## TASK DESCRIPTION
Filter the entries and keep only the lines where the string "dropdown" appears.

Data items
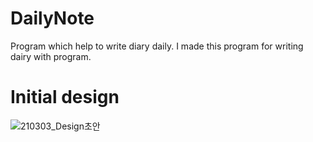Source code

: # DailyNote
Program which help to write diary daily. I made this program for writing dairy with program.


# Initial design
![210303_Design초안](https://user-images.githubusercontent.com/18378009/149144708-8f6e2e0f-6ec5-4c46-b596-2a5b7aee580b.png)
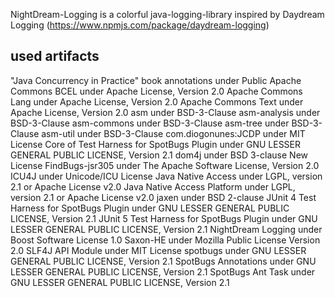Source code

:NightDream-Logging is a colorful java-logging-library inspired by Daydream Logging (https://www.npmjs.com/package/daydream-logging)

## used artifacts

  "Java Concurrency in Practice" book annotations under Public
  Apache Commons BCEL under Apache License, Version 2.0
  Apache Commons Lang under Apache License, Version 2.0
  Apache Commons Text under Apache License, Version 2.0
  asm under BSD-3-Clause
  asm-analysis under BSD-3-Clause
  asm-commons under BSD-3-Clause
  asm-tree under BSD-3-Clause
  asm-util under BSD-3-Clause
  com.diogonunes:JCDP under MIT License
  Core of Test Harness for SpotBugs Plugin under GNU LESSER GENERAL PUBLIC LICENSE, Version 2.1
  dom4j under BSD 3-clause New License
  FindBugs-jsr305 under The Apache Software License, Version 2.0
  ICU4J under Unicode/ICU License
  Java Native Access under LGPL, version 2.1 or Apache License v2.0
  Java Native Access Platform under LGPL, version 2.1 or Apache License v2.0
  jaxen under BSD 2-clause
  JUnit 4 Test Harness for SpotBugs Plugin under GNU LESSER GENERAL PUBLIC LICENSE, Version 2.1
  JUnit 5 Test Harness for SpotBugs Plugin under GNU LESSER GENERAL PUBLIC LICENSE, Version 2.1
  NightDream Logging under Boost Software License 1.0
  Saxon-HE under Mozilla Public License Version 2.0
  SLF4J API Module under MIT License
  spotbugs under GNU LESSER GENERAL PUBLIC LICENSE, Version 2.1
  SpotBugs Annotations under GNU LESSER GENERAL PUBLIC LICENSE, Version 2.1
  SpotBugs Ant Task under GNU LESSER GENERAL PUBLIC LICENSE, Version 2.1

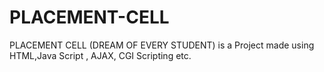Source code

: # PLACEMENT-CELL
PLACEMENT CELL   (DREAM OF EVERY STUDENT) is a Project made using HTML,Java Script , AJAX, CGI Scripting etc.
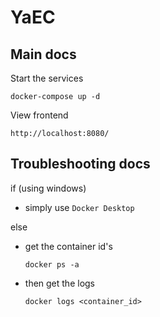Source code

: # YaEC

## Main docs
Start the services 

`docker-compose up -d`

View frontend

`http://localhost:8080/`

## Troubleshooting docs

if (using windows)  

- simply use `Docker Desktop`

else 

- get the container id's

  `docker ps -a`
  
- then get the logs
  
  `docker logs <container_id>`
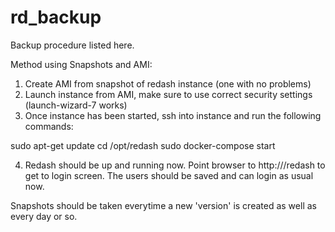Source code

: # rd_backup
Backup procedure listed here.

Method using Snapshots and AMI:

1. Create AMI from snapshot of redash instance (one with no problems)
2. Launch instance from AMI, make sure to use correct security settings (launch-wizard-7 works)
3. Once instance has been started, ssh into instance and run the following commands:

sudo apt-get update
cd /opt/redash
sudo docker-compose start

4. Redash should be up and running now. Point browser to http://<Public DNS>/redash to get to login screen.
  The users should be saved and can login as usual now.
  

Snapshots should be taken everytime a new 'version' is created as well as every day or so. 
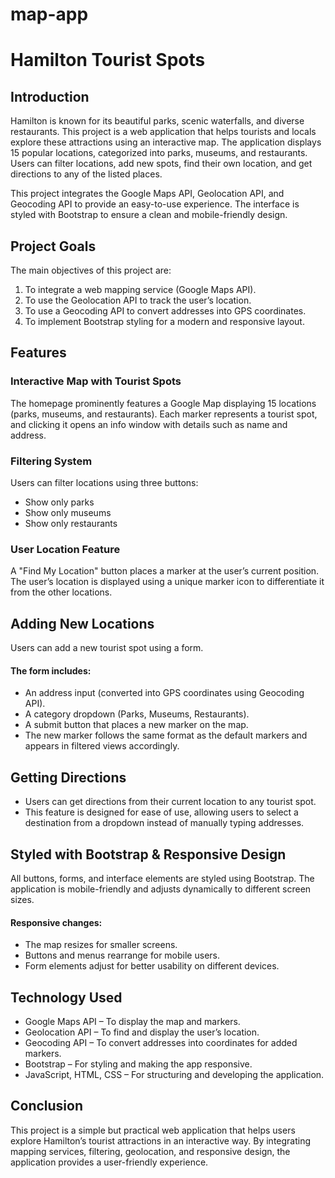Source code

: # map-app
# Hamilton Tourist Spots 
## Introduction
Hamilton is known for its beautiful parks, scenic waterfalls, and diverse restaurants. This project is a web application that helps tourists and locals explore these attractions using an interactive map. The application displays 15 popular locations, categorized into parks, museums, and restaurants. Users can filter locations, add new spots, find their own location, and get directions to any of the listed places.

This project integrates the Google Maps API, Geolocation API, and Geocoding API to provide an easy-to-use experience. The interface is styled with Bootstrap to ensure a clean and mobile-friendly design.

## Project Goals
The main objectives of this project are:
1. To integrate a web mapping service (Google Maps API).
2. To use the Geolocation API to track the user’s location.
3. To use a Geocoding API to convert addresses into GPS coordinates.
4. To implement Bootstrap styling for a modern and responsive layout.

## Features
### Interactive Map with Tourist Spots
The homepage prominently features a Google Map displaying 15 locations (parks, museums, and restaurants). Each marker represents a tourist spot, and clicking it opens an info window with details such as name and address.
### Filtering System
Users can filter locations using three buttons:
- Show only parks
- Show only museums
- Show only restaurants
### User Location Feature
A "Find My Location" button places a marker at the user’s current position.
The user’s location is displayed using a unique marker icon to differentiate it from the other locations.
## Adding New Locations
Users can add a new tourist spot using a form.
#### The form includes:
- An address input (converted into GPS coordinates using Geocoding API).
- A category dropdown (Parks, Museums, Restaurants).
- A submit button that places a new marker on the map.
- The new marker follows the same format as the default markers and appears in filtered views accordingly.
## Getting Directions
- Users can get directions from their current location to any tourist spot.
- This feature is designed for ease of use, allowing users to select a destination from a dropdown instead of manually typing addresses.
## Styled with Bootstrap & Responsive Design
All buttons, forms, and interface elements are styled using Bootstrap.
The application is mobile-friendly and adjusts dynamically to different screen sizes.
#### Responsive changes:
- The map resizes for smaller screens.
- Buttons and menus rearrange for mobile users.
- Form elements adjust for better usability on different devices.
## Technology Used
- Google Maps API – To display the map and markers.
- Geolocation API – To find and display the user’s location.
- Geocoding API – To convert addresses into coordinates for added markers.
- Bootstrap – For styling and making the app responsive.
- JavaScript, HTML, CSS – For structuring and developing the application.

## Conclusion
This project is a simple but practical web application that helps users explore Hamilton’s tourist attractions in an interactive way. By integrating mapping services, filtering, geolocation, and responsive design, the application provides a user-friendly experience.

## ANSWER
- A category dropdown (Parks, Museums, Restaurants).
- This feature is designed for ease of use, allowing users to select a destination from a dropdown instead of manually typing addresses.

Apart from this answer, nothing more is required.